What needs to be done: All lines in the records below with the word "name" must be returned.

=== Begin Enclosure ===

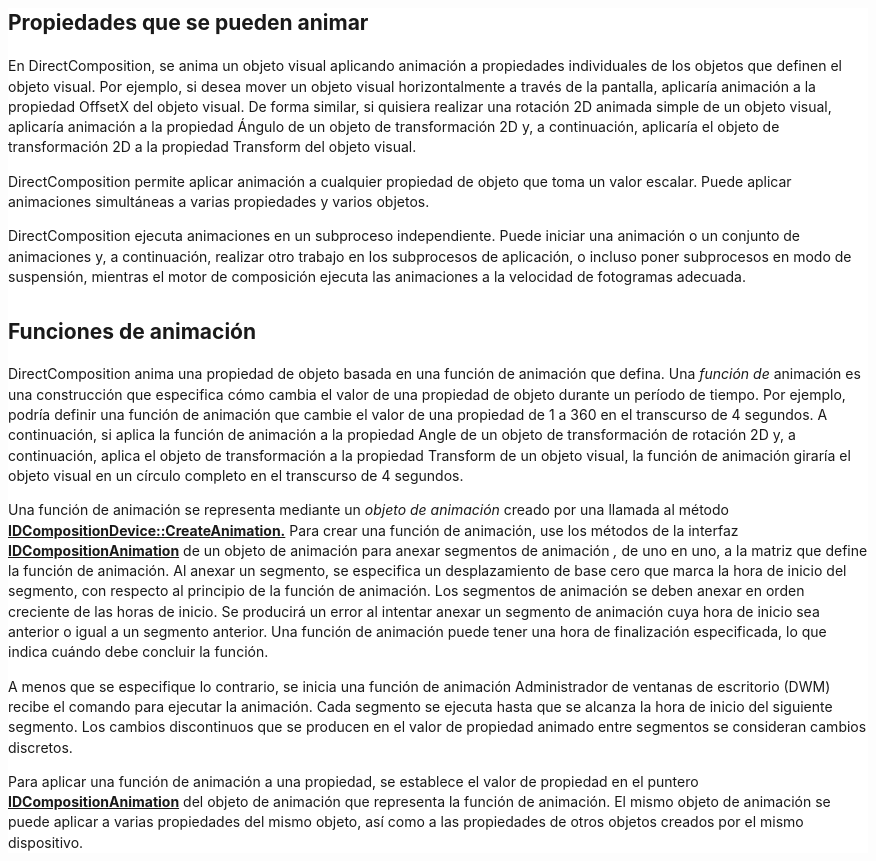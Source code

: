 

 

## <a name="properties-that-can-be-animated"></a>Propiedades que se pueden animar

En DirectComposition, se anima un objeto visual aplicando animación a propiedades individuales de los objetos que definen el objeto visual. Por ejemplo, si desea mover un objeto visual horizontalmente a través de la pantalla, aplicaría animación a la propiedad OffsetX del objeto visual. De forma similar, si quisiera realizar una rotación 2D animada simple de un objeto visual, aplicaría animación a la propiedad Ángulo de un objeto de transformación 2D y, a continuación, aplicaría el objeto de transformación 2D a la propiedad Transform del objeto visual.

DirectComposition permite aplicar animación a cualquier propiedad de objeto que toma un valor escalar. Puede aplicar animaciones simultáneas a varias propiedades y varios objetos.

DirectComposition ejecuta animaciones en un subproceso independiente. Puede iniciar una animación o un conjunto de animaciones y, a continuación, realizar otro trabajo en los subprocesos de aplicación, o incluso poner subprocesos en modo de suspensión, mientras el motor de composición ejecuta las animaciones a la velocidad de fotogramas adecuada.

## <a name="animation-functions"></a>Funciones de animación

DirectComposition anima una propiedad de objeto basada en una función de animación que defina. Una *función de* animación es una construcción que especifica cómo cambia el valor de una propiedad de objeto durante un período de tiempo. Por ejemplo, podría definir una función de animación que cambie el valor de una propiedad de 1 a 360 en el transcurso de 4 segundos. A continuación, si aplica la función de animación a la propiedad Angle de un objeto de transformación de rotación 2D y, a continuación, aplica el objeto de transformación a la propiedad Transform de un objeto visual, la función de animación giraría el objeto visual en un círculo completo en el transcurso de 4 segundos.

Una función de animación se representa mediante un *objeto de animación* creado por una llamada al método [**IDCompositionDevice::CreateAnimation.**](/windows/win32/api/dcomp/nf-dcomp-idcompositiondevice-createanimation) Para crear una función de animación, use los métodos de la interfaz [**IDCompositionAnimation**](/windows/desktop/api/DcompAnimation/nn-dcompanimation-idcompositionanimation) de un objeto de animación para anexar segmentos de animación *,* de uno en uno, a la matriz que define la función de animación. Al anexar un segmento, se especifica un desplazamiento de base cero que marca la hora de inicio del segmento, con respecto al principio de la función de animación. Los segmentos de animación se deben anexar en orden creciente de las horas de inicio. Se producirá un error al intentar anexar un segmento de animación cuya hora de inicio sea anterior o igual a un segmento anterior. Una función de animación puede tener una hora de finalización especificada, lo que indica cuándo debe concluir la función.

A menos que se especifique lo contrario, se inicia una función de animación Administrador de ventanas de escritorio (DWM) recibe el comando para ejecutar la animación. Cada segmento se ejecuta hasta que se alcanza la hora de inicio del siguiente segmento. Los cambios discontinuos que se producen en el valor de propiedad animado entre segmentos se consideran cambios discretos.

Para aplicar una función de animación a una propiedad, se establece el valor de propiedad en el puntero [**IDCompositionAnimation**](/windows/desktop/api/DcompAnimation/nn-dcompanimation-idcompositionanimation) del objeto de animación que representa la función de animación. El mismo objeto de animación se puede aplicar a varias propiedades del mismo objeto, así como a las propiedades de otros objetos creados por el mismo dispositivo.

=== End Enclosure ===

Expected answer:
## <a name="properties-that-can-be-animated"></a>Propiedades que se pueden animar
## <a name="animation-functions"></a>Funciones de animación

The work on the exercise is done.